- RECORDS TO PROCESS:

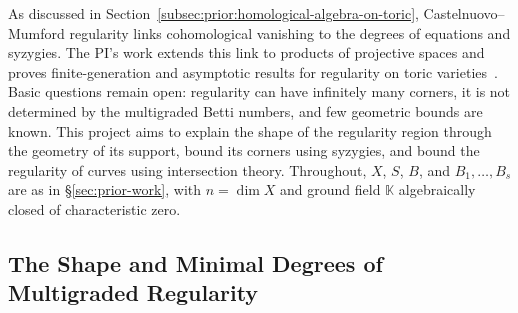 \documentclass[11pt,reqno]{amsart}
\theoremstyle{remark}
\newcommand{\reg}{\operatorname{reg}}
\newcommand{\Pic}{\operatorname{Pic}}
\newcommand{\KK}{\mathbb{K}}
\newcommand{\ZZ}{\mathbb{Z}}
\begin{document}
As discussed in Section~\ref{subsec:prior:homological-algebra-on-toric}, Castelnuovo--Mumford regularity links cohomological vanishing to the degrees of equations and syzygies. The PI's work extends this link to products of projective spaces and proves finite-generation and asymptotic results for regularity on toric varieties~\cite{bruceHellerSayrafi22,bruceHellerSayrafi26}. Basic questions remain open: regularity can have infinitely many corners, it is not determined by the multigraded Betti numbers, and few geometric bounds are known. This project aims to explain the shape of the regularity region through the geometry of its support, bound its corners using syzygies, and bound the regularity of curves using intersection theory. Throughout, $X$, $S$, $B$, and $B_1,\ldots,B_s$ are as in \S\ref{sec:prior-work}, with $n=\dim X$ and ground field $\KK$ algebraically closed of characteristic zero.

\subsection{The Shape and Minimal Degrees of Multigraded Regularity}\label{subsec:shape-of-regularity}
\end{document}

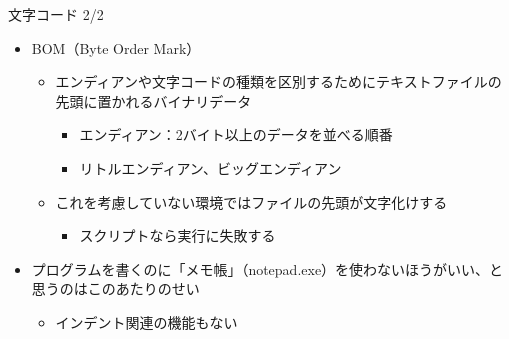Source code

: \documentclass[12pt,aspectratio=169]{beamer}
\begin{document}
\begin{frame}{文字コード 2/2}
  \begin{itemize}
    \item BOM（Byte Order Mark）
      \begin{itemize}
        \item エンディアンや文字コードの種類を区別するためにテキストファイルの先頭に置かれるバイナリデータ
          \begin{itemize}
            \item エンディアン：2バイト以上のデータを並べる順番
            \item リトルエンディアン、ビッグエンディアン
          \end{itemize}
        \item これを考慮していない環境ではファイルの先頭が文字化けする
          \begin{itemize}
            \item スクリプトなら実行に失敗する
          \end{itemize}
      \end{itemize}

    \item プログラムを書くのに「メモ帳」（notepad.exe）を使わないほうがいい、と思うのはこのあたりのせい
      \begin{itemize}
        \item インデント関連の機能もない
      \end{itemize}

  \end{itemize}

\end{frame}
\end{document}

- EXERCISE DIRECTIONS: No pictures should appear in the copy, which holds exactly the lines from the first line of the data through the line with "BOM（Byte Order Mark）" and nothing else.

- COMPLETED TASK:
 \documentclass[11pt,reqno]{amsart}
\theoremstyle{remark}
\newcommand{\reg}{\operatorname{reg}}
\newcommand{\Pic}{\operatorname{Pic}}
\newcommand{\KK}{\mathbb{K}}
\newcommand{\ZZ}{\mathbb{Z}}
\begin{document}
As discussed in Section~\ref{subsec:prior:homological-algebra-on-toric}, Castelnuovo--Mumford regularity links cohomological vanishing to the degrees of equations and syzygies. The PI's work extends this link to products of projective spaces and proves finite-generation and asymptotic results for regularity on toric varieties~\cite{bruceHellerSayrafi22,bruceHellerSayrafi26}. Basic questions remain open: regularity can have infinitely many corners, it is not determined by the multigraded Betti numbers, and few geometric bounds are known. This project aims to explain the shape of the regularity region through the geometry of its support, bound its corners using syzygies, and bound the regularity of curves using intersection theory. Throughout, $X$, $S$, $B$, and $B_1,\ldots,B_s$ are as in \S\ref{sec:prior-work}, with $n=\dim X$ and ground field $\KK$ algebraically closed of characteristic zero.

\subsection{The Shape and Minimal Degrees of Multigraded Regularity}\label{subsec:shape-of-regularity}
\end{document}

Source code

: \documentclass[12pt,aspectratio=169]{beamer}
\begin{document}
\begin{frame}{文字コード 2/2}
  \begin{itemize}
    \item BOM（Byte Order Mark）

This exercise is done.